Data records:

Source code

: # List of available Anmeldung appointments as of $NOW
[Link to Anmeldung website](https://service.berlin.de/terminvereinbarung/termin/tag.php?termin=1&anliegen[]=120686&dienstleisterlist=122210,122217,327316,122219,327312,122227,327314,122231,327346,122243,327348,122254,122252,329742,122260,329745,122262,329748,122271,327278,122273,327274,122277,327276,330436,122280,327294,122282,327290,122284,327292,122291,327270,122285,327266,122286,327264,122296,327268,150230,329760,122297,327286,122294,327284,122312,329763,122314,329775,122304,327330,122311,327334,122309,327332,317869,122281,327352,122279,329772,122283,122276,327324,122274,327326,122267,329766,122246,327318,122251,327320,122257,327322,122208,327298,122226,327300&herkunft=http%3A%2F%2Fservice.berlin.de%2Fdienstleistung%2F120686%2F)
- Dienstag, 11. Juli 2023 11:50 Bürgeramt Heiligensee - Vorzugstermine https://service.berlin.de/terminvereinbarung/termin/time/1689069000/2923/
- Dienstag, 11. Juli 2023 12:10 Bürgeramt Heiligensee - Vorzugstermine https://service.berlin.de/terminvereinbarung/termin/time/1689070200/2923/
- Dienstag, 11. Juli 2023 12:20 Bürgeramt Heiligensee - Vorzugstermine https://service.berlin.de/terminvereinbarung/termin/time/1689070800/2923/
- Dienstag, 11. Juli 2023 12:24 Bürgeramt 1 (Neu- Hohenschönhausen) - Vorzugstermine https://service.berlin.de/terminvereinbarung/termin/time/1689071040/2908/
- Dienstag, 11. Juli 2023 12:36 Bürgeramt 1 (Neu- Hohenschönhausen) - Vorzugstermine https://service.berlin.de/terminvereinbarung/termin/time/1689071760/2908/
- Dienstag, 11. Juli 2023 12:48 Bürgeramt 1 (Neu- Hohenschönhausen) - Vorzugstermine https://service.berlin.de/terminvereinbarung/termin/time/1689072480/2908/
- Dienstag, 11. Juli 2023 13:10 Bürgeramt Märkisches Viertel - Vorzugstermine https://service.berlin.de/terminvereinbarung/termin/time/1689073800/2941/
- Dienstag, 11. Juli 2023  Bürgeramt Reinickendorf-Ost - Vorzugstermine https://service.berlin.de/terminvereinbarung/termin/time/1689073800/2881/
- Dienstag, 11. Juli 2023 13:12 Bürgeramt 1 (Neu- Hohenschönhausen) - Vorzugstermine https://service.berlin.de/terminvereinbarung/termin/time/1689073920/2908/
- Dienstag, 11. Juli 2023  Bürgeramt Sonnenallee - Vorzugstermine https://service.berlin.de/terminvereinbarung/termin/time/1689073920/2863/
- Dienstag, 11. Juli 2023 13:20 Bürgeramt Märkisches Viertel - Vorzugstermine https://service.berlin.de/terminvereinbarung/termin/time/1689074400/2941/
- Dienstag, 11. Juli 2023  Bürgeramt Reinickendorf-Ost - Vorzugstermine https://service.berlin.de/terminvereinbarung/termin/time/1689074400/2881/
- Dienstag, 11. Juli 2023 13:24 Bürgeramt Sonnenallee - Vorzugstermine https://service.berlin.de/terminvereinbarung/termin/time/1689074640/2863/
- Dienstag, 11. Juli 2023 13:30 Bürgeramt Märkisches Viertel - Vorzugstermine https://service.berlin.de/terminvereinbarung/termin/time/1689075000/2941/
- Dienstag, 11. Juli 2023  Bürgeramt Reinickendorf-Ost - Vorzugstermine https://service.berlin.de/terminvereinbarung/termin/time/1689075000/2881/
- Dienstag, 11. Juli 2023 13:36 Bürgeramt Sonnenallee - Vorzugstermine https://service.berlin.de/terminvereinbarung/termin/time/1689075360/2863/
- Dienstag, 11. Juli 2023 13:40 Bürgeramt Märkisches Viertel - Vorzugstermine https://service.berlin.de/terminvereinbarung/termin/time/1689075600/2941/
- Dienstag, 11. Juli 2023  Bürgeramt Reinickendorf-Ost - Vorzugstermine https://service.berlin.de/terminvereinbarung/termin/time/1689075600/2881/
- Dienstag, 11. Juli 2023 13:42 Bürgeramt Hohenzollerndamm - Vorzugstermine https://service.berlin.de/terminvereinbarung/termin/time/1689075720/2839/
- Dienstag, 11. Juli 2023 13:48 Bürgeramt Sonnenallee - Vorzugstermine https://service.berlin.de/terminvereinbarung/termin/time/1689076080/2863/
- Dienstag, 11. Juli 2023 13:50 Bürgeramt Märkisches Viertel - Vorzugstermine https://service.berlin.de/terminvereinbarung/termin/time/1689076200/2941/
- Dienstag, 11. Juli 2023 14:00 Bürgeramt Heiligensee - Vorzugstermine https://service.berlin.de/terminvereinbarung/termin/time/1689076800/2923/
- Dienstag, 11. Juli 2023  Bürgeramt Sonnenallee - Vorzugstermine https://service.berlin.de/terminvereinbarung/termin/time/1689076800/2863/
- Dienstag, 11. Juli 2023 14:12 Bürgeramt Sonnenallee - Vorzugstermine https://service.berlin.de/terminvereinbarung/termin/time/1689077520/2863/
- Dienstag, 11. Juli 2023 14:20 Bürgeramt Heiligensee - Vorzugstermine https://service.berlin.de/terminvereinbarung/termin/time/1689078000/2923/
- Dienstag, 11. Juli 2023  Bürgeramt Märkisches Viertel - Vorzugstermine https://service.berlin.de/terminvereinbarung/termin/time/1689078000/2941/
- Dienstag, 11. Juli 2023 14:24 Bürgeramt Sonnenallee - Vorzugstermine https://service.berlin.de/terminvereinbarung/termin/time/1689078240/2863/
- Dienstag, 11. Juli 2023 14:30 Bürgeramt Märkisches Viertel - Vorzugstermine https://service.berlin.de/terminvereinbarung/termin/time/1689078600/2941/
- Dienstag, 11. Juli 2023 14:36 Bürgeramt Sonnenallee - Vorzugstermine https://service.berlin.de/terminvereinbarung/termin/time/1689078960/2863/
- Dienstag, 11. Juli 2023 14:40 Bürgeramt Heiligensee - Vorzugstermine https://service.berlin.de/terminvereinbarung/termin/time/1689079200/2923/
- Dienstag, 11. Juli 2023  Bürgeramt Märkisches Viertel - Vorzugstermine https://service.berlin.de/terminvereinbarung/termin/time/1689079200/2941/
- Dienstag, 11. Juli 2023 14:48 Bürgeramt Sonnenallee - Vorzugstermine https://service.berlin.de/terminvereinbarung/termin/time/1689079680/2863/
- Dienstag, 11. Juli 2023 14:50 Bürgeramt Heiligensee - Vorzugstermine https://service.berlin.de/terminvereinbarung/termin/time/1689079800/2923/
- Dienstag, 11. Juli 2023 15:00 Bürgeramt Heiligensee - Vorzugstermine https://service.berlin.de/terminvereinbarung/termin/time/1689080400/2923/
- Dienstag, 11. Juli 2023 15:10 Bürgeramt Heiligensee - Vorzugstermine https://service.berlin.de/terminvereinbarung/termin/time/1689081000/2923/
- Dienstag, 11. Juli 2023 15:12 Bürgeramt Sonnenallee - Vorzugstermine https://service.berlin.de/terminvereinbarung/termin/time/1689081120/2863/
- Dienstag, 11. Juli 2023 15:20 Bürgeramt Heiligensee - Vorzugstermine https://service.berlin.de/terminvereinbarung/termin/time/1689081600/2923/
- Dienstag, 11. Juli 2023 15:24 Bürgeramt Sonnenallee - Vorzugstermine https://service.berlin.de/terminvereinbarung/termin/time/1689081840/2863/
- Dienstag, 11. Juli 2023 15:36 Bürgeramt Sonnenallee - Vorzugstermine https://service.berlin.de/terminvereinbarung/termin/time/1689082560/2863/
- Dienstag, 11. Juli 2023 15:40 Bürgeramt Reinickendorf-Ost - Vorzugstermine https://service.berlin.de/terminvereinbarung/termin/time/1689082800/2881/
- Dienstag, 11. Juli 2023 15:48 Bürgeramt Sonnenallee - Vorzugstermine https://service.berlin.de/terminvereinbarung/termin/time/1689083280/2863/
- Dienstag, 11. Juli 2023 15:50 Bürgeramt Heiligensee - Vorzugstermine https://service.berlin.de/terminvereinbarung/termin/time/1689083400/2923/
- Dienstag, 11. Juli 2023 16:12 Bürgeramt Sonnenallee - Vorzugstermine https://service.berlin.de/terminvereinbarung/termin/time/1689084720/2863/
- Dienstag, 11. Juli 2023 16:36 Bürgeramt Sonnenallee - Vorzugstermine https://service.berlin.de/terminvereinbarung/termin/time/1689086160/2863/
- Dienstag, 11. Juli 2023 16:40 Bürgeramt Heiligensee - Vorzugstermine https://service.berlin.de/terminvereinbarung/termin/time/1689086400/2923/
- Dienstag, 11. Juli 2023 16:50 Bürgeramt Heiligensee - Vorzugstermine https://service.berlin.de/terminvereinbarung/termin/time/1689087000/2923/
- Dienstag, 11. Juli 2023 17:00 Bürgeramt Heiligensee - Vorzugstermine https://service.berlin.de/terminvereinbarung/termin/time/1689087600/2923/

* * *

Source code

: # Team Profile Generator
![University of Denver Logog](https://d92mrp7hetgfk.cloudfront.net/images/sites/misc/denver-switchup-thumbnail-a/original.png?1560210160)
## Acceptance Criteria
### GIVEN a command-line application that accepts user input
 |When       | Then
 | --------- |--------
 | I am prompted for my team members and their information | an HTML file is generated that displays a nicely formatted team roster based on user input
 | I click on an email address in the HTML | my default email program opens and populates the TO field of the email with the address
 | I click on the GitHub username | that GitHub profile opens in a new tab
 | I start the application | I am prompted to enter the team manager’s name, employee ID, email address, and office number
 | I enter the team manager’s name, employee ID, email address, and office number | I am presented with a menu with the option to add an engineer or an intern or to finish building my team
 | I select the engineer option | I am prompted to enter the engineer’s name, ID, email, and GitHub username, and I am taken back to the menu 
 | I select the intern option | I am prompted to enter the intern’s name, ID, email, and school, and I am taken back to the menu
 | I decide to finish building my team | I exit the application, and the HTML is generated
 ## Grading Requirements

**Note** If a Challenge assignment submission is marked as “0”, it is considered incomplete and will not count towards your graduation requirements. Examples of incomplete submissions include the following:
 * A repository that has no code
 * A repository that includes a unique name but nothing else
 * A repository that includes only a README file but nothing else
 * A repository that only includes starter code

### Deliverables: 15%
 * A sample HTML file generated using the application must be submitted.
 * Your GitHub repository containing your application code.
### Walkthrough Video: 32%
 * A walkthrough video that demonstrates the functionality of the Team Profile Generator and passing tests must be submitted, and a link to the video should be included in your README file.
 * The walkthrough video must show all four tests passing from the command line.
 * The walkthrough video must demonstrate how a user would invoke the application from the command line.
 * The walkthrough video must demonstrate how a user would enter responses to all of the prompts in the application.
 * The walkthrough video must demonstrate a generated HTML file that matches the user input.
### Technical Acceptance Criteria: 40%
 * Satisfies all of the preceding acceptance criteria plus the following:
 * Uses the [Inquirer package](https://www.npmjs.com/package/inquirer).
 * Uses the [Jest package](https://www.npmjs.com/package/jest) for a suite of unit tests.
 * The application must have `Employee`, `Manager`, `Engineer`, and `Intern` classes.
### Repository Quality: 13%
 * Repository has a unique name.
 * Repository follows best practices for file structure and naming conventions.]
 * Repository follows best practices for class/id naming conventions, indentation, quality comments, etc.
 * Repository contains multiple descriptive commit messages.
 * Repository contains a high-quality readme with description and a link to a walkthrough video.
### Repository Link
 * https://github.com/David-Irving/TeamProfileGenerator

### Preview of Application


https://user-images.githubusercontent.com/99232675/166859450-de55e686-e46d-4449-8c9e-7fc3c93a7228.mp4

Task item: What you return must be an exact retyping of the lines above starting at the line with "- Dienstag, 11. Juli 2023 14:50" and ending at the line with "- Dienstag, 11. Juli 2023 15:24", and nothing besides.

Task response:
- Dienstag, 11. Juli 2023 14:50 Bürgeramt Heiligensee - Vorzugstermine https://service.berlin.de/terminvereinbarung/termin/time/1689079800/2923/
- Dienstag, 11. Juli 2023 15:00 Bürgeramt Heiligensee - Vorzugstermine https://service.berlin.de/terminvereinbarung/termin/time/1689080400/2923/
- Dienstag, 11. Juli 2023 15:10 Bürgeramt Heiligensee - Vorzugstermine https://service.berlin.de/terminvereinbarung/termin/time/1689081000/2923/
- Dienstag, 11. Juli 2023 15:12 Bürgeramt Sonnenallee - Vorzugstermine https://service.berlin.de/terminvereinbarung/termin/time/1689081120/2863/
- Dienstag, 11. Juli 2023 15:20 Bürgeramt Heiligensee - Vorzugstermine https://service.berlin.de/terminvereinbarung/termin/time/1689081600/2923/
- Dienstag, 11. Juli 2023 15:24 Bürgeramt Sonnenallee - Vorzugstermine https://service.berlin.de/terminvereinbarung/termin/time/1689081840/2863/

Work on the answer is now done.